Due soli attori, Julia
Borretti, che incarna il ruolo di Antigone, e Titta Ceccano, che impersona
Creonte. E’ loro anche la regia. I dialoghi sono prosciugati e il confronto è
senza esclusione di colpi. Scene e costumi sono di Jessica Fabrizi, le
ceramiche di scena di Laura Giusti _LaghirÁ, e lo spettacolo è prodotto da
MATUTATEATRO. Sede a Sezze, Latina, dove c’è anche il MAT spazio teatro, 40 posti.
Citano molti nobili antecedenti, tra cui l’Odin Teatret di Eugenio Barba, da
cui sembra assimilare taluni procedimenti, per esempio la dissociazione tra
gesto e parola recitata. Evidente proprio all’inizio, nel bellissimo
monologo-dialogo con sé stessa e il mondo, di Antigone. Il racconto e la situazione
si realizzano non solo nel discorso dell’attrice, ma anche nei gesti che
sembrano negarlo, contraddirlo. Togliersi e mettersi le scarpe. Indicare un
luogo e volgere il viso da un’altra parte. Poi, l’uomo di spalle si volta.

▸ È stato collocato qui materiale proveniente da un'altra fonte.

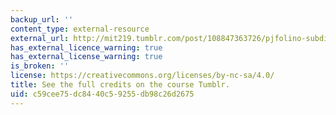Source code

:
```yaml
---
backup_url: ''
content_type: external-resource
external_url: http://mit219.tumblr.com/post/108847363726/pjfolino-subdivision-in-ships-creative
has_external_licence_warning: true
has_external_license_warning: true
is_broken: ''
license: https://creativecommons.org/licenses/by-nc-sa/4.0/
title: See the full credits on the course Tumblr.
uid: c59cee75-dc84-40c5-9255-db98c26d2675
---
```

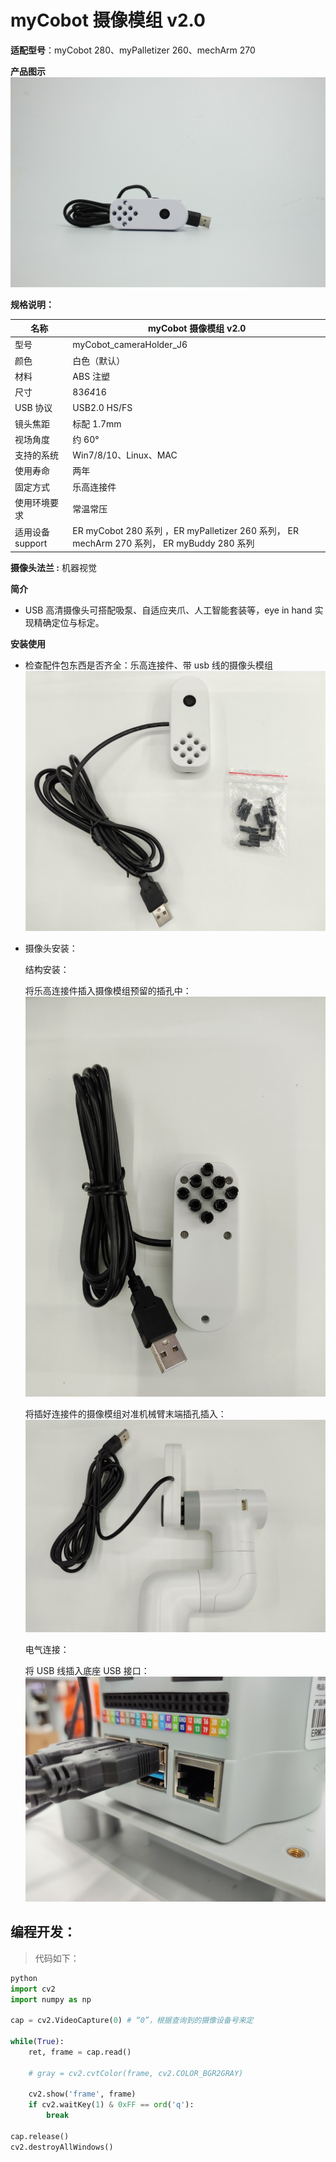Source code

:# myCobot 摄像模组 v2.0

**适配型号**：myCobot 280、myPalletizer 260、mechArm 270

**产品图示**
![pi](../../resource\4-SupportAndService\Accessories\others/c1.jpg)

**规格说明：**

| 名称             | myCobot 摄像模组 v2.0                                                                      |
| ---------------- | ------------------------------------------------------------------------------------------ |
| 型号             | myCobot_cameraHolder_J6                                                                    |
| 颜色             | 白色（默认）                                                                               |
| 材料             | ABS 注塑                                                                                   |
| 尺寸             | 83*64*16                                                                                   |
| USB 协议         | USB2.0 HS/FS                                                                               |
| 镜头焦距         | 标配 1.7mm                                                                                 |
| 视场角度         | 约 60°                                                                                     |
| 支持的系统       | Win7/8/10、Linux、MAC                                                                      |
| 使用寿命         | 两年                                                                                       |
| 固定方式         | 乐高连接件                                                                                 |
| 使用环境要求     | 常温常压                                                                                   |
| 适用设备 support | ER myCobot 280 系列 ，ER myPalletizer 260 系列， ER mechArm 270 系列， ER myBuddy 280 系列 |

**摄像头法兰 :** 机器视觉

**简介**

- USB 高清摄像头可搭配吸泵、自适应夹爪、人工智能套装等，eye in hand 实现精确定位与标定。

**安装使用**

- 检查配件包东西是否齐全：乐高连接件、带 usb 线的摄像头模组
  ![alt text](../../resource\4-SupportAndService\Accessories\others/c2.jpg)

- 摄像头安装：

  结构安装：

  将乐高连接件插入摄像模组预留的插孔中：
  ![](../../resource\4-SupportAndService\Accessories\others/c3.jpg)

  将插好连接件的摄像模组对准机械臂末端插孔插入：
  ![](../../resource\4-SupportAndService\Accessories\others/c4.jpg)

  电气连接：

  将 USB 线插入底座 USB 接口：
  ![](../../resource\4-SupportAndService\Accessories\others/c5.jpg)
  
## 编程开发：


 > 代码如下：

```python
python
import cv2
import numpy as np

cap = cv2.VideoCapture(0) # “0”，根据查询到的摄像设备号来定

while(True):
    ret, frame = cap.read()

    # gray = cv2.cvtColor(frame, cv2.COLOR_BGR2GRAY)

    cv2.show('frame', frame)
    if cv2.waitKey(1) & 0xFF == ord('q'):
        break

cap.release()
cv2.destroyAllWindows()

```

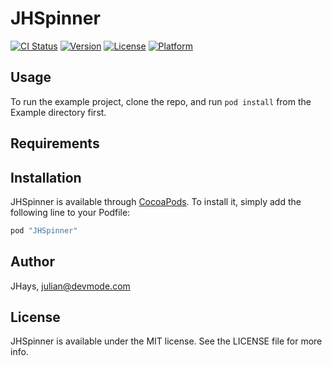 # JHSpinner

[![CI Status](http://img.shields.io/travis/JHays/JHSpinner.svg?style=flat)](https://travis-ci.org/JHays/JHSpinner)
[![Version](https://img.shields.io/cocoapods/v/JHSpinner.svg?style=flat)](http://cocoapods.org/pods/JHSpinner)
[![License](https://img.shields.io/cocoapods/l/JHSpinner.svg?style=flat)](http://cocoapods.org/pods/JHSpinner)
[![Platform](https://img.shields.io/cocoapods/p/JHSpinner.svg?style=flat)](http://cocoapods.org/pods/JHSpinner)

## Usage

To run the example project, clone the repo, and run `pod install` from the Example directory first.

## Requirements

## Installation

JHSpinner is available through [CocoaPods](http://cocoapods.org). To install
it, simply add the following line to your Podfile:

```ruby
pod "JHSpinner"
```

## Author

JHays, julian@devmode.com

## License

JHSpinner is available under the MIT license. See the LICENSE file for more info.
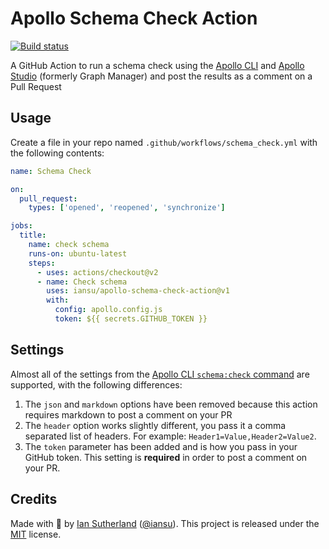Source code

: # Apollo Schema Check Action

[![Build status](https://github.com/iansu/apollo-schema-check-action/workflows/CI/badge.svg)](https://github.com/iansu/apollo-schema-check-action/actions)

A GitHub Action to run a schema check using the [Apollo CLI](https://www.apollographql.com/docs/devtools/cli/) and [Apollo Studio](https://www.apollographql.com/docs/studio/) (formerly Graph Manager) and post the results as a comment on a Pull Request

## Usage

Create a file in your repo named `.github/workflows/schema_check.yml` with the following contents:

```yml
name: Schema Check

on:
  pull_request:
    types: ['opened', 'reopened', 'synchronize']

jobs:
  title:
    name: check schema
    runs-on: ubuntu-latest
    steps:
      - uses: actions/checkout@v2
      - name: Check schema
        uses: iansu/apollo-schema-check-action@v1
        with:
          config: apollo.config.js
          token: ${{ secrets.GITHUB_TOKEN }}
```

## Settings

Almost all of the settings from the [Apollo CLI `schema:check` command](https://github.com/apollographql/apollo-tooling/tree/master/packages/apollo#apollo-servicecheck) are supported, with the following differences:

1. The `json` and `markdown` options have been removed because this action requires markdown to post a comment on your PR
1. The `header` option works slightly different, you pass it a comma separated list of headers. For example: `Header1=Value,Header2=Value2`.
1. The `token` parameter has been added and is how you pass in your GitHub token. This setting is **required** in order to post a comment on your PR.

## Credits

Made with :tumbler_glass: by [Ian Sutherland](https://iansutherland.ca) ([@iansu](https://twitter.com/iansu)). This project is released under the [MIT](/LICENSE) license.
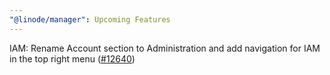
 ```yaml
---
"@linode/manager": Upcoming Features
---
```


IAM: Rename Account section to Administration and add navigation for IAM in the top right menu ([#12640](https://github.com/linode/manager/pull/12640))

Capiamo che è Creonte. Più che palare sussurra. Sembra quasi una recitazione naturale,
realistica, tradizionale. Non lo è, sta a indicare la tradizionalità, la naturalezza
del Potere. Ma dice cose terribili, annienta la ragazza con le parole. Ma lei
non ci sta. Dice no, appunto. E gli rinfaccia, a lui, al Tiranno, al Potere, come
in Alfieri (altra bellissima tragedia), di dire sì. Lui si mostra allora
protettivo. Ma lei rifiuta quella protezione. Fino a lasciarsi annientare,
accucciata dietro l’insegna SALE. Anche qui il conflitto non è sanabile se non
con l’annientamento di una delle due parti. Che è poi lo spirito della
tragedia. Quando il conflitto si sana, si ricompone, afferma Goethe, e non c’è
più tragedia, c’è la commedia del mondo moderno. Anhouil, messo a faccia a
faccia con il furore nazista, ci ricorda che la tragedia invece persiste, c’è
anche nel mondo moderno, e anche nel mondo moderno non c’è soluzione del
conflitto se non con l’annientamento di una delle due parti. La chiesa sconsacrata
è piena, e il pubblico segue silenzioso, col fiato sospeso, la vicenda, il
contrasto. Alla fine gli attori dialogano con il pubblico. E Titta Ceccano
spiega che hanno voluto rappresentare in Creonte il Potere che uccide i
giovani. Messaggio di un’attualità quanto mai sconvolgente. Sia che i giovani
debbano contrastarlo, il Potere, o farsi strada nelle sue spire soffocanti,
lavoro, disoccupazione, fame, e che cosa più? – sia che ne se ne facciano
strumenti per imporre un nuovo ordine, come i terroristi, i combattenti dell’ISIS,
i kamikaze, e altri -, perfino i giovani delle organizzazioni criminali, perché
no? anche loro un modo per contrastare un potere e affermarne un altro – ma chi
guida, controlla, domina anche questi giovani che si credono strumenti di un
nuovo ordine? Be’: le riflessioni non mancano. Si esce con l’animo e la mente
pieni di domande senza risposta. Come dice Julia Borretti: queste domande ce le
facciamo da sempre, e da sempre non trovano risposta. A questo punto viene in mente
anche il “Pilade” di Pasolini.
Lo spettacolo è stato dato nell’ambito di una rassegna culturale annuale,
“in viaggio tra teatro, cinema, musica e poesia”, organizzata a Montopoli di
Sabina dalla Regione Lazio, dal Comune di Montopoli di Sabina e, soprattutto,
dal Teatro delle Condizioni Avverse, nome ch’è tutto un programma. Viene
spontanea a questo punto una riflessione: cose simili non si sono viste a Roma,
a Milano, a Torino, alla Biennale di Venezia, ma in un Borgo della Sabina che
conta poco più di 3.000 abitanti. Nel sottopasso che conduce al Comune, ci sono
alcuni murales assai belli. E tutto il borgo sembra fermo nel tempo. Immerso
nel silenzio dei bellissimi colli sabini. E tuttavia, invece, la vita moderna
prende anche qui il respiro del teatro moderno. E con invidiabile forza, con invenzione
rappresentativa. Funziona, sembra, se uno spettacolo così difficile richiama un
pubblico folto. Che applaude e discute. Animatamente, e con partecipazione.